My Quarterback Is More Manly Than Yours

There are certain consumer products that athletes just should not be spokespeople for.

Under Armor? Appropriate.
Nike? Appropriate.
Wrangler Jeans? Appropriate.
Male Ugg Boots? NOT APPROPRIATE. I am talking to you, Tom Brady.

You play football, Tom. You get dirty. You say things like “27.32. Hike.” You wear a jock strap. These are all manly things. You are the epitome of the alpha male, and have been since your entrance into the NFL.

Since your marriage to Giselle, however, you have gotten in touch with your more feminine, metrosexual side.

I didn’t say anything when you told reporters to speak to your [supermodel, ridiculously attractive, wears the pants in the relationship] wife re: your new, slickback hairdo, but it is time to say something now.

Who decided that it was a good idea for you to be a male Ugg Boot spokesperson? I understand that you may enjoy wearing Ugg boots on a cool New England evening, but that is not something that you, as an alpha male, should be admitting.

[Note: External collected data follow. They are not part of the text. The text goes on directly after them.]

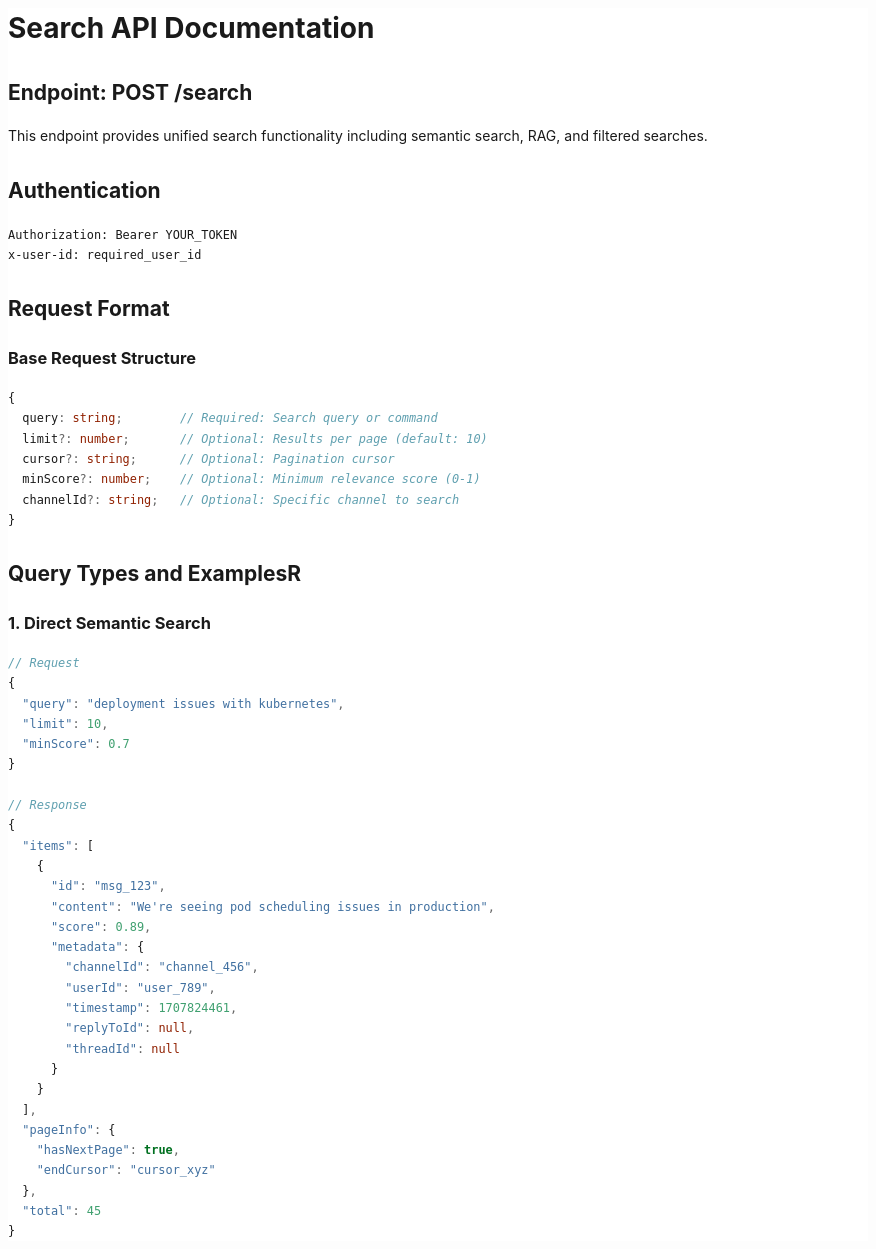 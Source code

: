 # Search API Documentation

## Endpoint: POST /search

This endpoint provides unified search functionality including semantic search, RAG, and filtered searches.

## Authentication
```http
Authorization: Bearer YOUR_TOKEN
x-user-id: required_user_id
```

## Request Format

### Base Request Structure
```typescript
{
  query: string;        // Required: Search query or command
  limit?: number;       // Optional: Results per page (default: 10)
  cursor?: string;      // Optional: Pagination cursor
  minScore?: number;    // Optional: Minimum relevance score (0-1)
  channelId?: string;   // Optional: Specific channel to search
}
```

## Query Types and ExamplesR

### 1. Direct Semantic Search
```typescript
// Request
{
  "query": "deployment issues with kubernetes",
  "limit": 10,
  "minScore": 0.7
}

// Response
{
  "items": [
    {
      "id": "msg_123",
      "content": "We're seeing pod scheduling issues in production",
      "score": 0.89,
      "metadata": {
        "channelId": "channel_456",
        "userId": "user_789",
        "timestamp": 1707824461,
        "replyToId": null,
        "threadId": null
      }
    }
  ],
  "pageInfo": {
    "hasNextPage": true,
    "endCursor": "cursor_xyz"
  },
  "total": 45
}
```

Why? Because you’re reputation as a whipped male is already in full swing…and this newest PR move will not help.

Uggs= fashion= womanly.

Therefore, being a spokesperson for Uggs makes you womanly by default, regardless of the [no doubt ridiculously huge] size of the check made out to you and the fact that you get free Uggs for life.

Is Eli Manning repping Secret? Um, no.
Is Peyton Manning repping BCBG? No [he is too busy repping every other company that puts a dollar figure in front of him.]
Is Michael Vick repping Juicy Couture? No.

And so, I leave you with this question, Tom: what is next in your career?

Superbowl, or a pending contract with Tampax?

I’m hoping for the latter, just to drive my point home.